A client should clunk any fid that is no longer needed. The remove transaction deletes files.
The stat transaction retrieves information about the file. The stat field in the reply includes the file's name, access permissions (read, write and execute for owner, group and public), access and modification times, and owner and group identifications (see stat(2)). The owner and group identifications are textual names. The wstat transaction allows some of a file's properties to be changed.
A request can be aborted with a flush request. When a server receives a Tflush, it should not reply to the message with tag oldtag (unless it has already replied), and it should immediately send an Rflush. The client must wait until it gets the Rflush (even if the reply to the original message arrives in the interim), at which point oldtag may be reused.
Because the message size is negotiable and some elements of the protocol are variable length, it is possible (although unlikely) to have a situation where a valid message is too large to fit within the negotiated size. For example, a very long file name may cause a Rstat of the file or Rread of its directory entry to be too large to send. In most such cases, the server should generate an error rather than modify the data to fit, such as by truncating the file name.
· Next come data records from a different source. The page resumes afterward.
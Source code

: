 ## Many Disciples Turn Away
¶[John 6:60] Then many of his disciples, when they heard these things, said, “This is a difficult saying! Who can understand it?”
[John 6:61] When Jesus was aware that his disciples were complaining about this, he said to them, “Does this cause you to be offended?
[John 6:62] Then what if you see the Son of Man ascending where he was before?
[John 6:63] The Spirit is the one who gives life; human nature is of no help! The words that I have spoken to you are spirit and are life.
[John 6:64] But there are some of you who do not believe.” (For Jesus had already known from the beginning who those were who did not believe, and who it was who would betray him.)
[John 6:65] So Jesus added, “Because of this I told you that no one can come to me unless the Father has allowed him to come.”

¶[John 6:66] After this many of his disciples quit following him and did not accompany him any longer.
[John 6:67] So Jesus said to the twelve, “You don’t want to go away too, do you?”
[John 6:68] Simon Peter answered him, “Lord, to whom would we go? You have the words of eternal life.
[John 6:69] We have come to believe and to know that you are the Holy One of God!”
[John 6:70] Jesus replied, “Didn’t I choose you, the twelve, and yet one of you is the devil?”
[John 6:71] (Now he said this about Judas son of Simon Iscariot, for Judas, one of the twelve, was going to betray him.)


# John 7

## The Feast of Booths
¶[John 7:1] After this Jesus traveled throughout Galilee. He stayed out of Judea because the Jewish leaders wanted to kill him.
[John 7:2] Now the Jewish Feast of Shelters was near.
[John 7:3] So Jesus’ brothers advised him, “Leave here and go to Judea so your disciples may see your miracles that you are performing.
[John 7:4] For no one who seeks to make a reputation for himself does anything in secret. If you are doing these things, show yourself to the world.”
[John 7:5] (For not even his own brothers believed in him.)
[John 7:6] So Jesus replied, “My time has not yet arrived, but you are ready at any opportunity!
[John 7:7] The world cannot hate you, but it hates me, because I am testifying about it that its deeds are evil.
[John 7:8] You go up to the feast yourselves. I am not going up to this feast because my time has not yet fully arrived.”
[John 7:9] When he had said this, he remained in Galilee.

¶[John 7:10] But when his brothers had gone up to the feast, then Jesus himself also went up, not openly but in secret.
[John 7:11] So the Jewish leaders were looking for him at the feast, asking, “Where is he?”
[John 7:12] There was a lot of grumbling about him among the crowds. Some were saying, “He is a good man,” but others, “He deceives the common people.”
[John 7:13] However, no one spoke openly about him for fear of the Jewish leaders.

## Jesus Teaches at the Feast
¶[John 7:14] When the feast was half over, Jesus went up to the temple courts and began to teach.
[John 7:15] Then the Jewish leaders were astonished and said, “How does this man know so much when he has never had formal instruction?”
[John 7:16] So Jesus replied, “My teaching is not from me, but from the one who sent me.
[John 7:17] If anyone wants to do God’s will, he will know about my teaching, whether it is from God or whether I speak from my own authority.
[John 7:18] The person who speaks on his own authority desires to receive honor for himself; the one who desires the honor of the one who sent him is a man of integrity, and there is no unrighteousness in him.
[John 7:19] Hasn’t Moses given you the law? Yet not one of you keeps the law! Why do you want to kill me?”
The exception is that a long error string in an Rerror message should be truncated if necessary, since the string is only advisory and in some sense arbitrary.
Most programs do not see the 9P protocol directly; instead calls
to library routines that access files are translated by the mount
driver, mnt(3), into 9P messages.
Directories are created by create with DMDIR set in the permissions
argument (see stat(5)). The members of a directory can be found
with read(5). All directories must support walks to the directory
.. (dot–dot) meaning parent directory, although by convention directories
contain no explicit entry for .. or .
(dot). The parent of the root directory of a server's tree is
Each file server maintains a set of user and group names. Each
user can be a member of any number of groups. Each group has a
group leader who has special privileges (see stat(5) and users(6)).
Every file request has an implicit user id (copied from the original
attach) and an implicit set of groups (every group of
which the user is a member). |
Each file has an associated owner and group id and three sets of permissions: those of the owner, those of the group, and those of ``other'' users. When the owner attempts to do something to a file, the owner, group, and other permissions are consulted, and if any of them grant the requested permission, the operation is allowed. For someone who is not the owner, but is a member of the file's group, the group and other permissions are consulted. For everyone else, the other permissions are used. Each set of permissions says whether reading is allowed, whether writing is allowed, and whether executing is allowed. A walk in a directory is regarded as executing the directory, not reading it. Permissions are kept in the low–order bits of the file mode: owner read/write/execute permission represented as 1 in bits 8, 7, and 6 respectively (using 0 to number the low order). The group permissions are in bits 5, 4, and 3, and the other permissions are in bits 2, 1, and 0.
The file mode contains some additional attributes besides the
permissions. If bit 31 (DMDIR) is set, the file is a directory;
if bit 30 (DMAPPEND) is set, the file is append–only (offset is
ignored in writes); if bit 29 (DMEXCL) is set, the file is exclusive–use
(only one client may have it open at a time); if bit 27 (DMAUTH)
set, the file is an authentication file established by auth messages;
if bit 26 (DMTMP) is set, the contents of the file (or directory)
are not included in nightly archives. (Bit 28 is skipped for historical
reasons.) These bits are reproduced, from the top bit down, in
the type byte of the Qid: QTDIR, QTAPPEND, QTEXCL,
(skipping one bit) QTAUTH, and QTTMP. The name QTFILE, defined
to be zero, identifies the value of the type for a plain file.